¹ Laboratoire Universitaire de Biophysique, Unité d’Analyses Endocriniennes, CNRS UPRES-A 2 Service de Médecine Interne et Nutrition, Hôpital de Hautepierre, 67098 Strasbourg Cedex, France;
² Service d’Onco-Hématologie, Hôpital de Hautepierre, 67098 Strasbourg Cedex, France;
^a address correspondence to this author at: Institut de Physique Biologique, Faculté de Médecine, F-67085 Strasbourg Cedex, France

Thyrotropin (TSH) has now been generally accepted as the first-line marker when screening for thyroid diseases. However, free thyroxine (FT₄) measurements remain useful to confirm the diagnosis of thyroid diseases and to evaluate the thyroidal status when TSH measurements appear to disagree with the clinical picture, as may be the case in patients with nonthyroidal illnesses (1).

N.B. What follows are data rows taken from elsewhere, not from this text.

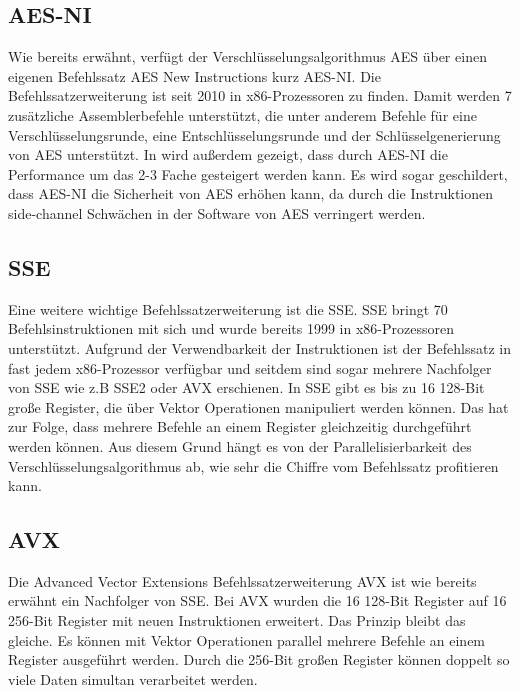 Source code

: \subsection{AES-NI}
Wie bereits erwähnt, verfügt der Verschlüsselungsalgorithmus \gls{AES} über einen eigenen Befehlssatz AES New Instructions kurz \gls{AES-NI}. Die Befehlssatzerweiterung ist seit 2010 in x86-Prozessoren zu finden. Damit werden 7 zusätzliche Assemblerbefehle unterstützt, die unter anderem Befehle für eine Verschlüsselungsrunde, eine Entschlüsselungsrunde und der Schlüsselgenerierung von AES unterstützt. In \cite{gueron2010intel} wird außerdem gezeigt, dass durch AES-NI die Performance um das 2-3 Fache gesteigert werden kann. Es wird sogar geschildert, dass AES-NI die Sicherheit von AES erhöhen kann, da durch die Instruktionen side-channel Schwächen in der Software von AES verringert werden.
\subsection{SSE}
Eine weitere wichtige Befehlssatzerweiterung ist die \gls{SSE}. SSE bringt 70 Befehlsinstruktionen mit sich und wurde bereits 1999 in x86-Prozessoren unterstützt. Aufgrund der Verwendbarkeit der Instruktionen ist der Befehlssatz in fast jedem x86-Prozessor verfügbar und seitdem sind sogar mehrere Nachfolger von SSE wie z.B SSE2 oder AVX erschienen. In SSE gibt es bis zu 16 128-Bit große Register, die über Vektor Operationen manipuliert werden können. Das hat zur Folge, dass mehrere Befehle an einem Register gleichzeitig durchgeführt werden können. Aus diesem Grund hängt es von der Parallelisierbarkeit des Verschlüsselungsalgorithmus ab, wie sehr die Chiffre vom Befehlssatz profitieren kann\cite{Ankele2016SoftwareBO}.
\subsection{AVX}
Die Advanced Vector Extensions Befehlssatzerweiterung AVX ist wie bereits erwähnt ein Nachfolger von \gls{SSE}. Bei AVX wurden die 16 128-Bit Register auf 16 256-Bit Register mit neuen Instruktionen erweitert. Das Prinzip bleibt das gleiche. Es können mit Vektor Operationen parallel mehrere Befehle an einem Register ausgeführt werden. Durch die 256-Bit großen Register können doppelt so viele Daten simultan verarbeitet werden\cite{mosnavcekoptimizing}.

Because it represents only a minute fraction of the total serum T₄, measuring FT₄, i.e., T₄ not bound to binding proteins, remains difficult. This is especially true for sera from patients with nonthyroidal illnesses that have an altered binding capacity (2)(3). A variety of in vitro methods have been developed to estimate FT₄. The low-molecular weight radioactive-labeled analog method was much criticized (2) and was soon completely withdrawn from the market. The most widely used methods are now the two-step assay and the one-step labeled-antibody assay. The aim of our study was to compare FT₄ concentrations in sera from patients with nonthyroidal illnesses, measured with three recent nonisotopic automated techniques and with three manual RIAs: two immunoextraction assays (one two-step and one one-step assay), and a direct equilibrium dialysis (ED) assay considered as the reference method (2).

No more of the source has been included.